Final answer:
In cellular respiration, ATP is primarily produced by the electron transport chain and chemiosmosis, which pump H+ across the membrane and use the resulting gradient to power ATP synthase, converting ADP to ATP.
Step-by-step explanation:
In cellular respiration, two pathways are central in the process of producing adenosine triphosphate (ATP), primarily through oxidative phosphorylation. These are the electron transport chain (ETC) and chemiosmosis. The electron transport chain consists of a series of electron carriers embedded in the inner mitochondrial membrane, which pass electrons down the chain, resulting in the pumping of hydrogen ions (H+) across the membrane, creating an electrochemical gradient. This gradient's potential energy is harnessed by ATP synthase during chemiosmosis to convert adenosine diphosphate (ADP) into ATP, thereby providing the energy that the cells need to function.
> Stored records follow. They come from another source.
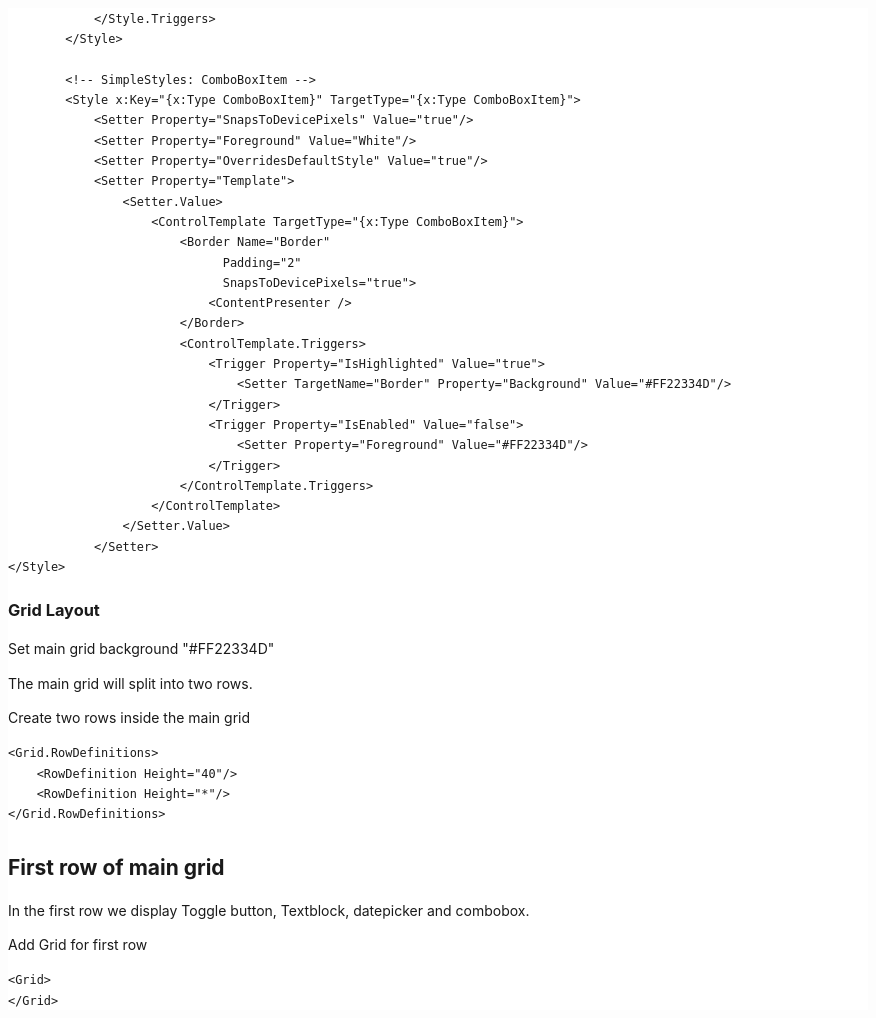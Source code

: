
 ```
            </Style.Triggers>
        </Style>

        <!-- SimpleStyles: ComboBoxItem -->
        <Style x:Key="{x:Type ComboBoxItem}" TargetType="{x:Type ComboBoxItem}">
            <Setter Property="SnapsToDevicePixels" Value="true"/>
            <Setter Property="Foreground" Value="White"/>
            <Setter Property="OverridesDefaultStyle" Value="true"/>
            <Setter Property="Template">
                <Setter.Value>
                    <ControlTemplate TargetType="{x:Type ComboBoxItem}">
                        <Border Name="Border"
                              Padding="2"
                              SnapsToDevicePixels="true">
                            <ContentPresenter />
                        </Border>
                        <ControlTemplate.Triggers>
                            <Trigger Property="IsHighlighted" Value="true">
                                <Setter TargetName="Border" Property="Background" Value="#FF22334D"/>
                            </Trigger>
                            <Trigger Property="IsEnabled" Value="false">
                                <Setter Property="Foreground" Value="#FF22334D"/>
                            </Trigger>
                        </ControlTemplate.Triggers>
                    </ControlTemplate>
                </Setter.Value>
            </Setter>
</Style>
```

### Grid Layout
Set main grid background "#FF22334D"

The main grid will split into two rows.

Create two rows inside the main grid
```
<Grid.RowDefinitions>
    <RowDefinition Height="40"/>
    <RowDefinition Height="*"/>
</Grid.RowDefinitions>
```

## First row of main grid
In the first row we display Toggle button, Textblock, datepicker and combobox.

Add Grid for first row
```
<Grid>
</Grid>
```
The electron transport chain can pump varying numbers of H+ ions depending on the species, creating a gradient that ATP synthase utilizes to produce ATP. This is a critical step in the catabolism of glucose, with the maximum yield of ATP from glucose via oxidative phosphorylation being around 34 ATP, in addition to the ATP made by substrate-level phosphorylation for a total of approximately 38 ATP per molecule of glucose.